We first forged a partnership with 15 federal and state agencies, conservation NGOs, universities, county planners, and transportation agencies. By partnering from the start (rather than developing a plan on our own and asking others to "unite under us"), we garnered spectacular support and are making rapid progress. With our partners, we:
- Selected 15 priority linkages (out of 69 linkages in the ecoregion) on the basis of biological importance (size and quality of core areas served) and vulnerability
- Held workshops to identify 12 to 20 focal species per linkage
- Researched the needs of focal species, obtained high-resolution spatial data, and collected field data to develop a linkage design based on GIS analysis of movement of focal species
- Made detailed recommendations for protecting key habitat parcels, creating highway-crossing structures in specific locations and land-use guidelines in and adjacent to the proposed linkages
- Presented the design to partners who are now procuring easements and land, changing zoning, restoring habitat, and mitigating transportation projects
Arizona began a similar effort in 2004. One key difference is that the southern California effort is led by a small conservation NGO, while the Arizona effort is led by state and federal agencies, including the transportation agencies.

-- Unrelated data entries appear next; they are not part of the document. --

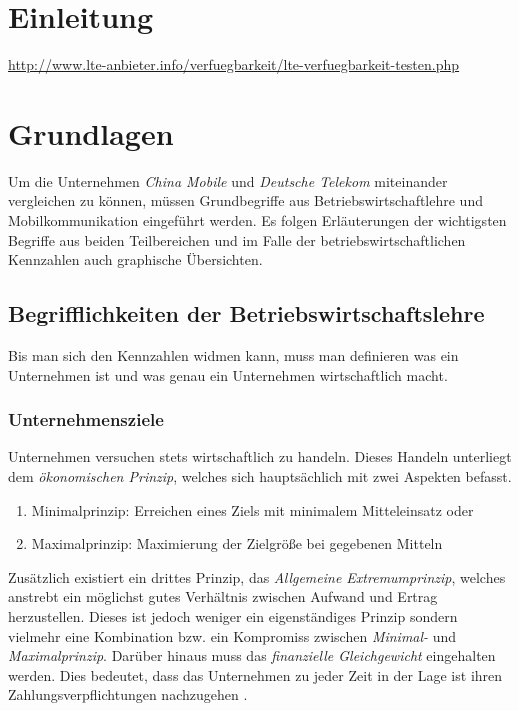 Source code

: \documentclass[12pt, a4paper]{article}
\begin{document}
\section{Einleitung}
\url{http://www.lte-anbieter.info/verfuegbarkeit/lte-verfuegbarkeit-testen.php}

\section{Grundlagen}
Um die Unternehmen \textit{China Mobile} und \textit{Deutsche Telekom} miteinander vergleichen zu können, müssen Grundbegriffe aus Betriebswirtschaftlehre und Mobilkommunikation eingeführt werden. Es folgen Erläuterungen der wichtigsten Begriffe aus beiden Teilbereichen und im Falle der betriebswirtschaftlichen Kennzahlen auch graphische Übersichten. 

\subsection{Begrifflichkeiten der Betriebswirtschaftslehre}
Bis man sich den Kennzahlen widmen kann, muss man definieren was ein Unternehmen ist und was genau ein Unternehmen wirtschaftlich macht.

\subsubsection{Unternehmensziele}

Unternehmen versuchen stets wirtschaftlich zu handeln. Dieses Handeln unterliegt dem \textit{ökonomischen Prinzip}, welches sich hauptsächlich mit zwei Aspekten befasst\cite{muller}.

\begin{enumerate}
\item Minimalprinzip: Erreichen eines Ziels mit minimalem Mitteleinsatz oder
\item Maximalprinzip: Maximierung der Zielgröße bei gegebenen Mitteln
\end{enumerate}

Zusätzlich existiert ein drittes Prinzip, das \textit{Allgemeine Extremumprinzip}, welches anstrebt ein möglichst gutes Verhältnis zwischen Aufwand und Ertrag herzustellen. Dieses ist jedoch weniger ein eigenständiges Prinzip sondern vielmehr eine Kombination bzw. ein Kompromiss zwischen  \textit{Minimal-} und \textit{Maximalprinzip}. Darüber hinaus muss das \textit{finanzielle Gleichgewicht} eingehalten werden. Dies bedeutet, dass das Unternehmen zu jeder Zeit in der Lage ist ihren Zahlungsverpflichtungen nachzugehen \cite{muller}.
\end{document}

The ultimate key to success is to streamline the Linkage Designs into transportation projects, land-use plans, and conservation plans (such as the state Comprehensive Wildlife Strategy). This collaborative, science-based, core-to-core approach promises not merely to slow the rate at which things get worse, but to actually improve connectivity over today's conditions.

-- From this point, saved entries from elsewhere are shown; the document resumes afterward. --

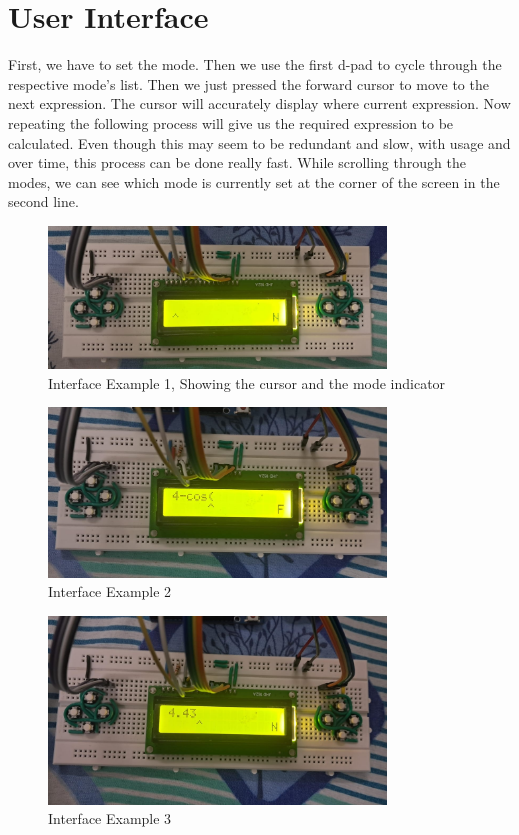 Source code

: \documentclass[journal]{IEEEtran}
\begin{document}
	\section{User Interface}
	First, we have to set the mode. Then we use the first d-pad to cycle through the respective mode's list. Then we just pressed the forward cursor to move to the next expression. The cursor will accurately display where current expression. Now repeating the following process will give us the required expression to be calculated. Even though this may seem to be redundant and slow, with usage and over time, this process can be done really fast. While scrolling through the modes, we can see which mode is currently set at the corner of the screen in the second line.
		\begin{figure}[h!]
		\centering
		\includegraphics[width=0.8\textwidth]{figs/inter.jpeg}
		\caption{Interface Example 1, Showing the cursor and the mode indicator}
	\end{figure}
			\begin{figure}[h!]
		\centering
		\includegraphics[width=0.8\textwidth]{figs/inter1.jpeg}
		\caption{Interface Example 2}
	\end{figure}
			\begin{figure}[h!]
		\centering
		\includegraphics[width=0.8\textwidth]{figs/inter2.jpeg}
		\caption{Interface Example 3}
	\end{figure}
\end{document}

The Swiss Defragmentation Program – Reconnecting Wildlife Corridors Between the Alps and Jura: An Overview
Marguerite Trocmé (Phone: 41-31-322-80-03, Email: email@example.com), Senior Scientist, Swiss Agency for the Environment, Forest and Landscape, Nature and Landscape Division, CH 3003 Bern, Switzerland
Switzerland has one of the densest infrastructure networks of Europe (3-4 km/km2 on the Central Plateau). Fragmentation of natural habitats has become a major conservation concern as vulnerable species become rarer and the red list of endangered species becomes longer. The mortality of animals on roads remains high, with more than 8,000 roe deer killed yearly by traffic. Many amphibian spawn sites along lakeshore have been cut off from their wintering grounds by roads, with populations then disappearing. Highways have proven to be an impassable barrier for the lynx, impeding colonization of eastern Switzerland.

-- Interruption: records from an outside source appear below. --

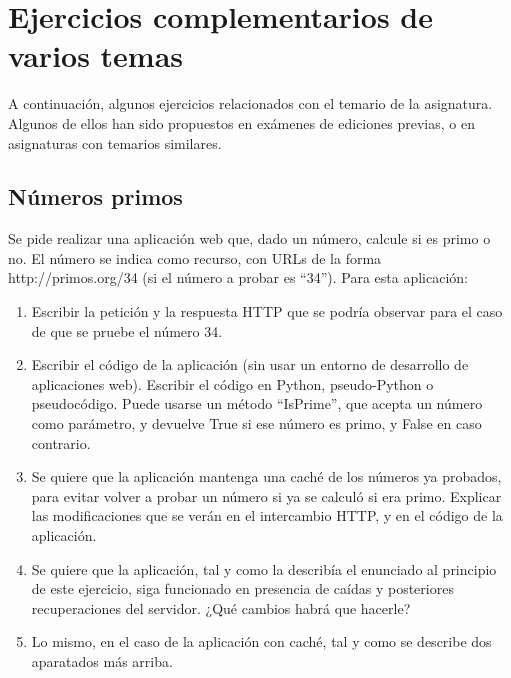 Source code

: \section{Ejercicios complementarios de varios temas}

A continuación, algunos ejercicios relacionados con el temario de la asignatura. Algunos de ellos han sido propuestos en exámenes de ediciones previas, o en asignaturas con temarios similares.

\subsection{Números primos}

Se pide realizar una aplicación web que, dado un número, calcule si es primo o no. El número se indica como recurso, con URLs de la forma http://primos.org/34 (si el número a probar es ``34''). Para esta aplicación:

\begin{enumerate}
\item Escribir la petición y la respuesta HTTP que se podría observar para el caso de que se pruebe el número 34.
\item Escribir el código de la aplicación (sin usar un entorno de desarrollo de aplicaciones web). Escribir el código en Python, pseudo-Python o pseudocódigo. Puede usarse un método ``IsPrime'', que acepta un número como parámetro, y devuelve True si ese número es primo, y False en caso contrario.
\item Se quiere que la aplicación mantenga una caché de los números ya probados, para evitar volver a probar un número si ya se calculó si era primo. Explicar las modificaciones que se verán en el intercambio HTTP, y en el código de la aplicación.
\item Se quiere que la aplicación, tal y como la describía el enunciado al principio de este ejercicio, siga funcionado en presencia de caídas y posteriores recuperaciones del servidor. ¿Qué cambios habrá que hacerle?
\item Lo mismo, en el caso de la aplicación con caché, tal y como se describe dos aparatados más arriba.
\end{enumerate}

Switzerland participated actively in the COST 341 European research program "Habitat fragmentation due to transportation infrastructure." A census of bottlenecks where infrastructure intercepts important wildlife corridors was carried out during this program. Fifty-one points needing restoration measures were identified. Many of these are along first-generation highways built along an east-west axis and cutting off any possible exchange between wildlife populations in the Alps and the Jura.
A ministerial guideline sealed a partnership between the Swiss Agency for Environment, Forests, and Landscape (SAEFL) and the Swiss Federal Roads Authority. The defragmentation program has been included in the highway-maintenance program and is to take place over the next 20 years. Five conflict points have been recently retrofitted in the context of highway-widening schemes.
A program methodology is being developed. Conflict points will be addressed as the involved highway section comes up for maintenance. In order to facilitate long-term planning, different instruments have been developed. Standards have been defined by the Swiss Association of Road and Transportation Experts (VSS 2004) to guide engineers and biologists in the analysis of existing structures and potential permeability for fauna. Criteria were developed to facilitate the choice of the optimal type of passage for each given situation.
Further research and standards are being launched to homogenize monitoring programs and develop best practice for retrofitting culverts, as well as to anticipate and eliminate wildlife traps created by certain structures.
Landscapes and Road Networks
Does the Configuration of Road Networks Influence the Degree to Which Roads Affect Wildlife Populations?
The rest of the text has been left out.